When you output the records, match them exactly and omit any picture they include.
===
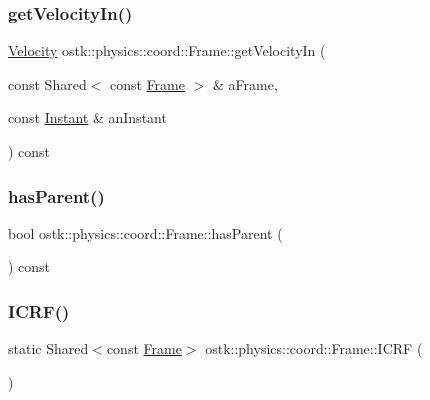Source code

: \subsubsection{\texorpdfstring{get\+Velocity\+In()}{getVelocityIn()}}
{\footnotesize\ttfamily \hyperlink{classostk_1_1physics_1_1coord_1_1_velocity}{Velocity} ostk\+::physics\+::coord\+::\+Frame\+::get\+Velocity\+In (\begin{DoxyParamCaption}\item[{const Shared$<$ const \hyperlink{classostk_1_1physics_1_1coord_1_1_frame}{Frame} $>$ \&}]{a\+Frame,  }\item[{const \hyperlink{classostk_1_1physics_1_1time_1_1_instant}{Instant} \&}]{an\+Instant }\end{DoxyParamCaption}) const}

\mbox{\label{classostk_1_1physics_1_1coord_1_1_frame_aa4c778fa91e6599cdea0a889fd5bf69c}} 
\subsubsection{\texorpdfstring{has\+Parent()}{hasParent()}}
{\footnotesize\ttfamily bool ostk\+::physics\+::coord\+::\+Frame\+::has\+Parent (\begin{DoxyParamCaption}{ }\end{DoxyParamCaption}) const}

\mbox{\label{classostk_1_1physics_1_1coord_1_1_frame_af111d96da6adf5405a354a769618b5f4}} 
\subsubsection{\texorpdfstring{I\+C\+R\+F()}{ICRF()}}
{\footnotesize\ttfamily static Shared$<$const \hyperlink{classostk_1_1physics_1_1coord_1_1_frame}{Frame}$>$ ostk\+::physics\+::coord\+::\+Frame\+::\+I\+C\+RF (\begin{DoxyParamCaption}{ }\end{DoxyParamCaption})\hspace{0.3cm}{\ttfamily [static]}}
===
**WORKED SOLUTION:**
Source code

: \subsubsection{\texorpdfstring{get\+Velocity\+In()}{getVelocityIn()}}
{\footnotesize\ttfamily \hyperlink{classostk_1_1physics_1_1coord_1_1_velocity}{Velocity} ostk\+::physics\+::coord\+::\+Frame\+::get\+Velocity\+In (\begin{DoxyParamCaption}\item[{const Shared$<$ const \hyperlink{classostk_1_1physics_1_1coord_1_1_frame}{Frame} $>$ \&}]{a\+Frame,  }\item[{const \hyperlink{classostk_1_1physics_1_1time_1_1_instant}{Instant} \&}]{an\+Instant }\end{DoxyParamCaption}) const}

\mbox{\label{classostk_1_1physics_1_1coord_1_1_frame_aa4c778fa91e6599cdea0a889fd5bf69c}} 
\subsubsection{\texorpdfstring{has\+Parent()}{hasParent()}}
{\footnotesize\ttfamily bool ostk\+::physics\+::coord\+::\+Frame\+::has\+Parent (\begin{DoxyParamCaption}{ }\end{DoxyParamCaption}) const}

\mbox{\label{classostk_1_1physics_1_1coord_1_1_frame_af111d96da6adf5405a354a769618b5f4}} 
\subsubsection{\texorpdfstring{I\+C\+R\+F()}{ICRF()}}
{\footnotesize\ttfamily static Shared$<$const \hyperlink{classostk_1_1physics_1_1coord_1_1_frame}{Frame}$>$ ostk\+::physics\+::coord\+::\+Frame\+::\+I\+C\+RF (\begin{DoxyParamCaption}{ }\end{DoxyParamCaption})\hspace{0.3cm}{\ttfamily [static]}}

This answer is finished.